Движение к интеграции


Первые попытки связать теорию научения с психотерапией датируются 1930-1940-ми гг. (см. предисловие к части II). Книга Долларда и Миллера (Dollard & Miller, 1950) была первым крупным усилием по интеграции теории поведения и психоаналитической теории. Следующий важный шаг был сделан Уотчелом (Wachtel, 1977), который также попытался объединить эти два подхода в своей книге, а затем продолжил в серии статей. В 1984 г. Арковиц и Мессер (Arkowitz & Messer, 1984) издали книгу, озаглавленную «Психоаналитическая терапия и поведенческая терапия: возможна ли интеграция?» (Psychoanalytic Therapy and Behavioral Therapy: Is Integration Possible?).

В 1980-х гг. интерес к интеграции расширился за пределы психоаналитической и поведенческой концепций. В 1979 г. Марвин Голдфрид, Пол Уотчел и Ганс Страпп основали ассоциацию сторонников интеграции в психотерапии и стали выпускать информационный бюллетень. Группа стала Обществом по исследованию интеграции в психотерапии (Society for the Exploration of Psychotherapy Integration, SEPI). Журнал International Journal of Eclectic Psychotherapy, который выходил с 1982 г., стал именоваться журналом Journal of Integrative and Eclectic Psychotherapy. Журнал Journal of Psychotherapy Integration с 1991 г. стал выходить как журнал SEPI. Норкросс (Norcross, 1986) пишет, что «психотерапия в духе времени (Zeitgeist) 1980-х гг. — это сближение, конвергенция и интеграция» (p. IX).
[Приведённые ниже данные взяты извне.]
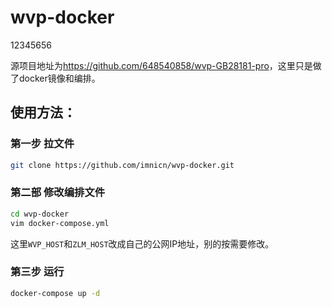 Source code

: # wvp-docker

12345656


源项目地址为<https://github.com/648540858/wvp-GB28181-pro>，这里只是做了docker镜像和编排。

## 使用方法：

### 第一步 拉文件
```bash
git clone https://github.com/imnicn/wvp-docker.git
```

### 第二部 修改编排文件
```bash
cd wvp-docker
vim docker-compose.yml
```
这里`WVP_HOST`和`ZLM_HOST`改成自己的公网IP地址，别的按需要修改。

### 第三步 运行
```bash
docker-compose up -d
```

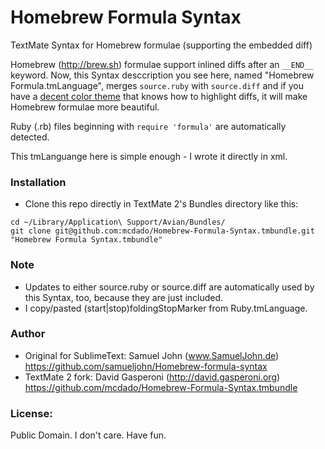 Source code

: Homebrew Formula Syntax
=======================

TextMate Syntax for Homebrew formulae (supporting the embedded diff)

Homebrew (http://brew.sh) formulae support inlined diffs after an
`__END__` keyword. Now, this Syntax desccription you see here, named
"Homebrew Formula.tmLanguage", merges `source.ruby` with `source.diff` and
if you have a [decent color theme](https://github.com/samueljohn/decent) that knows how to highlight diffs, it will make Homebrew formulae more beautiful.

Ruby (.rb) files beginning with `require 'formula'` are automatically
detected.

This tmLanguange here is simple enough - I wrote it directly in xml.

### Installation
-   Clone this repo directly in TextMate 2's Bundles directory like this:
```
cd ~/Library/Application\ Support/Avian/Bundles/
git clone git@github.com:mcdado/Homebrew-Formula-Syntax.tmbundle.git "Homebrew Formula Syntax.tmbundle"
```

### Note
-   Updates to either source.ruby or source.diff are automatically
    used by this Syntax, too, because they are just included.
-   I copy/pasted (start|stop)foldingStopMarker from
    Ruby.tmLanguage.

### Author
-   Original for SublimeText: Samuel John (www.SamuelJohn.de)
    https://github.com/samueljohn/Homebrew-formula-syntax
-   TextMate 2 fork: David Gasperoni (http://david.gasperoni.org)
	https://github.com/mcdado/Homebrew-Formula-Syntax.tmbundle

### License:
Public Domain. I don't care. Have fun.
Движение к интеграции в психотерапии не имеет целью создание единой, универсальной системы психотерапии. Его сторонники не разделяют убеждения, что «целью всякого движения к эклектизму или интеграции в психотерапии должно быть создание единой, исчерпывающей системы психотерапии, включая философские и теоретические основы» (Patterson, 1989). Хотя ранее Норкросс (Norcross, 1986) отмечал, что «перспективой эклектизма является создание всеобъемлющего психотерапевтического подхода, основанного на совокупности эмпирических наблюдений», он расценил утверждение Паттерсона как «явно ложное» (Norcross, 1990). Другие исследователи также не пришли к общему мнению относительно цели интеграции. Арковиц (Arkowitz, 1992) в своем обзоре, посвященном оценке интегративных теорий, выразил озабоченность тем, что «сегодняшняя интеграция может стать завтрашним подходом единственной школы... Такая перспектива вернет нас в ту точку, откуда мы вышли» (р. 273). Вместе с тем развитие многочисленных видов интегративной терапии порождает одну и ту же проблему: «Будет ли конкуренция между специфическими школами интегративной терапии...» (Arnkoff & Glass, 1992, p. 684).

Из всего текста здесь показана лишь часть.